* The task: All that is needed is the first stretch of the listing below, repeated exactly and ending with the line that contains "thoroughly forewarned, the". Pictures are to be left out.
________________________________________
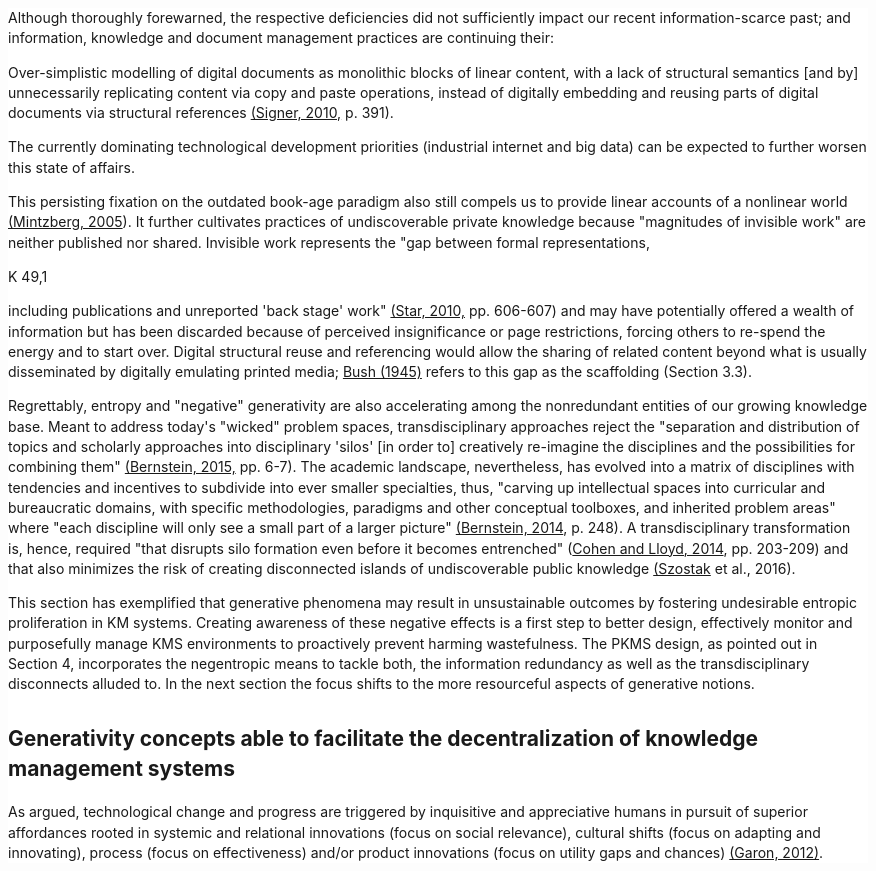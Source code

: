 Although thoroughly forewarned, the respective deficiencies did not sufficiently impact our recent information-scarce past; and information, knowledge and document management practices are continuing their:

Over-simplistic modelling of digital documents as monolithic blocks of linear content, with a lack of structural semantics [and by] unnecessarily replicating content via copy and paste operations, instead of digitally embedding and reusing parts of digital documents via structural references [\(Signer, 2010,](#page-24-1) p. 391).

The currently dominating technological development priorities (industrial internet and big data) can be expected to further worsen this state of affairs.

This persisting fixation on the outdated book-age paradigm also still compels us to provide linear accounts of a nonlinear world [\(Mintzberg, 2005](#page-22-6)). It further cultivates practices of undiscoverable private knowledge because "magnitudes of invisible work" are neither published nor shared. Invisible work represents the "gap between formal representations,

K 49,1



including publications and unreported 'back stage' work" [\(Star, 2010,](#page-24-2) pp. 606-607) and may have potentially offered a wealth of information but has been discarded because of perceived insignificance or page restrictions, forcing others to re-spend the energy and to start over. Digital structural reuse and referencing would allow the sharing of related content beyond what is usually disseminated by digitally emulating printed media; [Bush \(1945\)](#page-21-6) refers to this gap as the scaffolding (Section 3.3).

Regrettably, entropy and "negative" generativity are also accelerating among the nonredundant entities of our growing knowledge base. Meant to address today's "wicked" problem spaces, transdisciplinary approaches reject the "separation and distribution of topics and scholarly approaches into disciplinary 'silos' [in order to] creatively re-imagine the disciplines and the possibilities for combining them" [\(Bernstein, 2015,](#page-21-7) pp. 6-7). The academic landscape, nevertheless, has evolved into a matrix of disciplines with tendencies and incentives to subdivide into ever smaller specialties, thus, "carving up intellectual spaces into curricular and bureaucratic domains, with specific methodologies, paradigms and other conceptual toolboxes, and inherited problem areas" where "each discipline will only see a small part of a larger picture" [\(Bernstein, 2014](#page-21-8), p. 248). A transdisciplinary transformation is, hence, required "that disrupts silo formation even before it becomes entrenched" ([Cohen and Lloyd, 2014](#page-21-9), pp. 203-209) and that also minimizes the risk of creating disconnected islands of undiscoverable public knowledge [\(Szostak](#page-24-3) et al., 2016).

This section has exemplified that generative phenomena may result in unsustainable outcomes by fostering undesirable entropic proliferation in KM systems. Creating awareness of these negative effects is a first step to better design, effectively monitor and purposefully manage KMS environments to proactively prevent harming wastefulness. The PKMS design, as pointed out in Section 4, incorporates the negentropic means to tackle both, the information redundancy as well as the transdisciplinary disconnects alluded to. In the next section the focus shifts to the more resourceful aspects of generative notions.

## Generativity concepts able to facilitate the decentralization of knowledge management systems

As argued, technological change and progress are triggered by inquisitive and appreciative humans in pursuit of superior affordances rooted in systemic and relational innovations (focus on social relevance), cultural shifts (focus on adapting and innovating), process (focus on effectiveness) and/or product innovations (focus on utility gaps and chances) [\(Garon, 2012\)](#page-21-10).
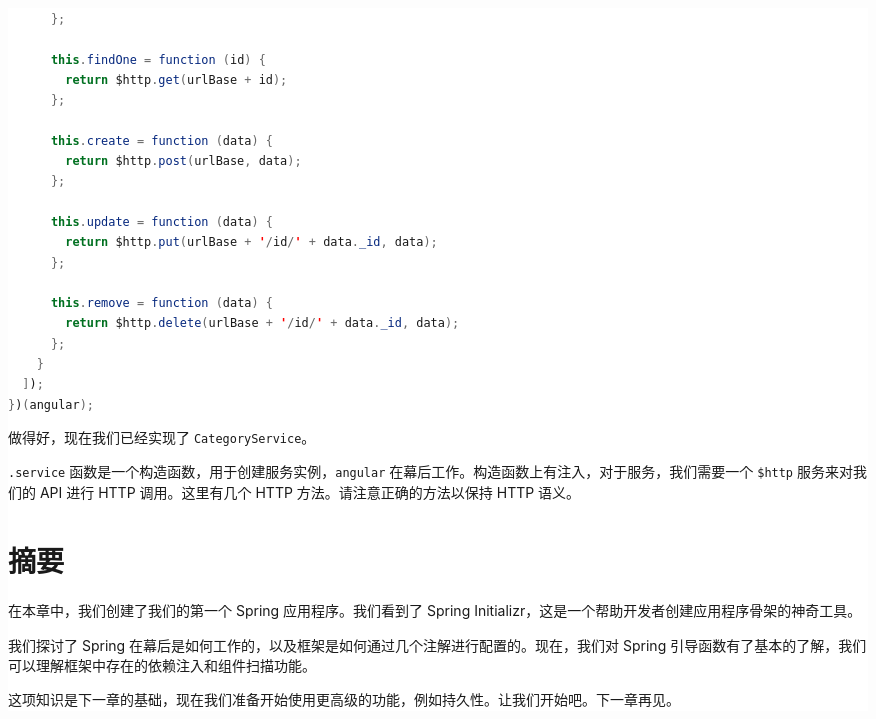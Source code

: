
 ```java
      };

      this.findOne = function (id) {
        return $http.get(urlBase + id);
      };

      this.create = function (data) {
        return $http.post(urlBase, data);
      };

      this.update = function (data) {
        return $http.put(urlBase + '/id/' + data._id, data);
      };

      this.remove = function (data) {
        return $http.delete(urlBase + '/id/' + data._id, data);
      };
    }
  ]);
})(angular);
```

做得好，现在我们已经实现了 `CategoryService`。

`.service` 函数是一个构造函数，用于创建服务实例，`angular` 在幕后工作。构造函数上有注入，对于服务，我们需要一个 `$http` 服务来对我们的 API 进行 HTTP 调用。这里有几个 HTTP 方法。请注意正确的方法以保持 HTTP 语义。

# 摘要

在本章中，我们创建了我们的第一个 Spring 应用程序。我们看到了 Spring Initializr，这是一个帮助开发者创建应用程序骨架的神奇工具。

我们探讨了 Spring 在幕后是如何工作的，以及框架是如何通过几个注解进行配置的。现在，我们对 Spring 引导函数有了基本的了解，我们可以理解框架中存在的依赖注入和组件扫描功能。

这项知识是下一章的基础，现在我们准备开始使用更高级的功能，例如持久性。让我们开始吧。下一章再见。
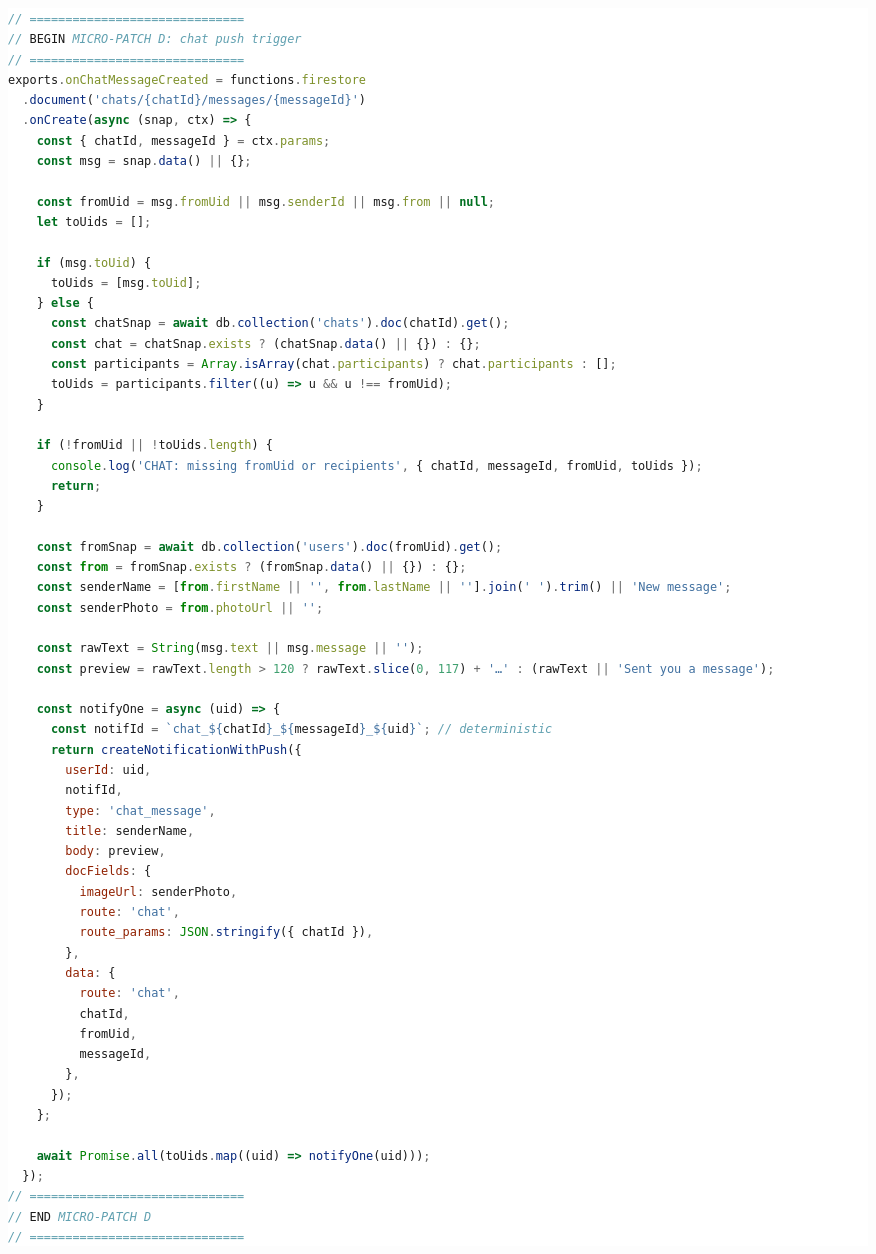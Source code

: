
 ```js
// ==============================
// BEGIN MICRO-PATCH D: chat push trigger
// ==============================
exports.onChatMessageCreated = functions.firestore
  .document('chats/{chatId}/messages/{messageId}')
  .onCreate(async (snap, ctx) => {
    const { chatId, messageId } = ctx.params;
    const msg = snap.data() || {};

    const fromUid = msg.fromUid || msg.senderId || msg.from || null;
    let toUids = [];

    if (msg.toUid) {
      toUids = [msg.toUid];
    } else {
      const chatSnap = await db.collection('chats').doc(chatId).get();
      const chat = chatSnap.exists ? (chatSnap.data() || {}) : {};
      const participants = Array.isArray(chat.participants) ? chat.participants : [];
      toUids = participants.filter((u) => u && u !== fromUid);
    }

    if (!fromUid || !toUids.length) {
      console.log('CHAT: missing fromUid or recipients', { chatId, messageId, fromUid, toUids });
      return;
    }

    const fromSnap = await db.collection('users').doc(fromUid).get();
    const from = fromSnap.exists ? (fromSnap.data() || {}) : {};
    const senderName = [from.firstName || '', from.lastName || ''].join(' ').trim() || 'New message';
    const senderPhoto = from.photoUrl || '';

    const rawText = String(msg.text || msg.message || '');
    const preview = rawText.length > 120 ? rawText.slice(0, 117) + '…' : (rawText || 'Sent you a message');

    const notifyOne = async (uid) => {
      const notifId = `chat_${chatId}_${messageId}_${uid}`; // deterministic
      return createNotificationWithPush({
        userId: uid,
        notifId,
        type: 'chat_message',
        title: senderName,
        body: preview,
        docFields: {
          imageUrl: senderPhoto,
          route: 'chat',
          route_params: JSON.stringify({ chatId }),
        },
        data: {
          route: 'chat',
          chatId,
          fromUid,
          messageId,
        },
      });
    };

    await Promise.all(toUids.map((uid) => notifyOne(uid)));
  });
// ==============================
// END MICRO-PATCH D
// ==============================
```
________________________________________
* Result of this task:
Source code

: Although thoroughly forewarned, the respective deficiencies did not sufficiently impact our recent information-scarce past; and information, knowledge and document management practices are continuing their:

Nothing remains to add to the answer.